# Dura Ace Revamped for 2009?



## Shojii (Nov 27, 2004)

Hi,

Does anyone know any more about the 2009 Dura Ace group? There are quite a few rumblings that there will be electronic and mechanical versions. Of interest to me is the rumour that the STIs will be configured such that the cables will be hidden and the hoods are gonna be more SRAM/Campy like...

Here's some rumblings, more if you search google for "Dura Ace" and 2009.

http://www.fairwheelbikes.com/forum/viewtopic.php?t=4624&sid=741a9ac226fb42052a6aed97cd9c6a36

Cheers, Shoj


----------



## zac (Aug 5, 2005)

I was going to respond that the only place I have heard about the hidden cables was at fairwheel, but you already cited it. 

They have been right on a few other "predictions." They seem to have an industry insider who isnt afraid to leak some info


----------



## austex (Sep 20, 2004)

Cycling News has this from the Rabobank team mechanics:
Rabobank
[...] Interestingly, the mechanics also mentioned that we should expect a new Dura-Ace groupset sometime this year.
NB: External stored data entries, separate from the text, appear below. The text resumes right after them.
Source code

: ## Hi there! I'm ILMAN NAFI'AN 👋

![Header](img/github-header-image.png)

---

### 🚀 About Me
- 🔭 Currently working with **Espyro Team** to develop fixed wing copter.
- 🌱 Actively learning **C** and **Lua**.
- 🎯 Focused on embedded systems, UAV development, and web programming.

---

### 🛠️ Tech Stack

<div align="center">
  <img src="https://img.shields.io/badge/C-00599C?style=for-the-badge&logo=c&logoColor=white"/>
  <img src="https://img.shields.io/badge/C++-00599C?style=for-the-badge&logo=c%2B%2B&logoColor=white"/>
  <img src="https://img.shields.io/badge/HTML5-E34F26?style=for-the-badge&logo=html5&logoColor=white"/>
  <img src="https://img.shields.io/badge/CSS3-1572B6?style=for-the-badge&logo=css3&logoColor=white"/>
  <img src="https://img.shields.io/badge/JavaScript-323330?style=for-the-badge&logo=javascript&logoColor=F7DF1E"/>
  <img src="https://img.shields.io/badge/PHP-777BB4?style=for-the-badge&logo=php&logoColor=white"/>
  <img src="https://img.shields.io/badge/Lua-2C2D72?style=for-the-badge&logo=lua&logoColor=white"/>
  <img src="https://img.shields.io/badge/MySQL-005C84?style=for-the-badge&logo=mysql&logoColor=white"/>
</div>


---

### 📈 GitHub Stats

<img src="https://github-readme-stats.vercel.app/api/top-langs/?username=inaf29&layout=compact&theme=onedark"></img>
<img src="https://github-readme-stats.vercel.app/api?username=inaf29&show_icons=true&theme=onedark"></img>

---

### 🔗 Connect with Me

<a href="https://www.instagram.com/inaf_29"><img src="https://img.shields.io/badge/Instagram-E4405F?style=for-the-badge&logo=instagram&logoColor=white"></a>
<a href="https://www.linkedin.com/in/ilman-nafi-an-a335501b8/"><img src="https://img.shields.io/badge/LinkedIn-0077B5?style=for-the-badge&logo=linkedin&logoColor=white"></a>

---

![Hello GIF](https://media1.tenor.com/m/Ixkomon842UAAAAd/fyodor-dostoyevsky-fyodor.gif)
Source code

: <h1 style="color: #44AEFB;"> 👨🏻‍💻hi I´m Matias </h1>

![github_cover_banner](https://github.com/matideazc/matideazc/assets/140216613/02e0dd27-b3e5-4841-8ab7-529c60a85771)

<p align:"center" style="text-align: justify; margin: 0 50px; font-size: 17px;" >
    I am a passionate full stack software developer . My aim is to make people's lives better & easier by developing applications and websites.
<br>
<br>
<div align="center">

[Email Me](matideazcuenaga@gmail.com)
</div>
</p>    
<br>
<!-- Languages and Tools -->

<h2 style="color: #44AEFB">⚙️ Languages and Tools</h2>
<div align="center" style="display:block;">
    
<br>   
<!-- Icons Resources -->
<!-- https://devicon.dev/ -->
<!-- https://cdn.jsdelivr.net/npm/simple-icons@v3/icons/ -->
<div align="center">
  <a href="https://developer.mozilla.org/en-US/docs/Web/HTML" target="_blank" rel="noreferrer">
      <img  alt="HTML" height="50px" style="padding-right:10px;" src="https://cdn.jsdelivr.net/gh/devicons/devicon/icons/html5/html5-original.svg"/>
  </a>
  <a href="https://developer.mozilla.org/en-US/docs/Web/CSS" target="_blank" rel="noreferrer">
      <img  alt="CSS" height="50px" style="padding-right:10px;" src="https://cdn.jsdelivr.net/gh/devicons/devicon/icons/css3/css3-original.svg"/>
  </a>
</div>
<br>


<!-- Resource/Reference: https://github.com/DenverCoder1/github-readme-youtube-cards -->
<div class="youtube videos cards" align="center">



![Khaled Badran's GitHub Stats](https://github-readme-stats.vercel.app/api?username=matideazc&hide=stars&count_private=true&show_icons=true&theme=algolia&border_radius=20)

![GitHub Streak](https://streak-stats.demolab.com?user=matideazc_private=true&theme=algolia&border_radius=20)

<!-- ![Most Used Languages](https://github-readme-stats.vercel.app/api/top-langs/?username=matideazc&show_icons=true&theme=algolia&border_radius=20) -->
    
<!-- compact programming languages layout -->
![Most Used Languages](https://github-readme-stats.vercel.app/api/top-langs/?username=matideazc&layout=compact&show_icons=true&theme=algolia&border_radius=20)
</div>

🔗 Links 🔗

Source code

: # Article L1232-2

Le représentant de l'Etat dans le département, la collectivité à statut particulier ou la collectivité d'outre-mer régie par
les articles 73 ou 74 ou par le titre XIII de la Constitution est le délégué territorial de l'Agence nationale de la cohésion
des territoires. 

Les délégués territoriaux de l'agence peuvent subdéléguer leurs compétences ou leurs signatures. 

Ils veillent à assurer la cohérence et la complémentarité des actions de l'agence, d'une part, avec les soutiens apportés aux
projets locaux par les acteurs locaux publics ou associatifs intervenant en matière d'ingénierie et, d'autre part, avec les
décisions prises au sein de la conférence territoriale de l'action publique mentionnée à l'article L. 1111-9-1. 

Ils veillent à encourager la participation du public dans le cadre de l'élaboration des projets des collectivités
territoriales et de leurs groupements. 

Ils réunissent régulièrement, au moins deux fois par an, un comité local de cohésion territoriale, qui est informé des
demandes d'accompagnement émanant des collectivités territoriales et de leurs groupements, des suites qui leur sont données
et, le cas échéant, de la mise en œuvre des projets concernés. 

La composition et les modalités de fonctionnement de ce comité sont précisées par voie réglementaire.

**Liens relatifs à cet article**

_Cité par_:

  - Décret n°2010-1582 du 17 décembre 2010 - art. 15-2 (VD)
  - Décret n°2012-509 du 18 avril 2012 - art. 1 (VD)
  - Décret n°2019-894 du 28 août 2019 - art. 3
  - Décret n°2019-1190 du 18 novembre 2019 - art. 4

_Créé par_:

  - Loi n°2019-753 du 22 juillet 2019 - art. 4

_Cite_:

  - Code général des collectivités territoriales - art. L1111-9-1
When asked if it was the electronic group that a number of Rabobank riders have tested last year, the mechanic shook his head. He did say, however, that the new Dura-Ace levers will finally do away with the protruding shift housings which will finally be concealed under the handlebar tape. Stay tuned...

http://www.cyclingnews.com/road/2008/jan08/tdu08/tech.php?id=features/tech


----------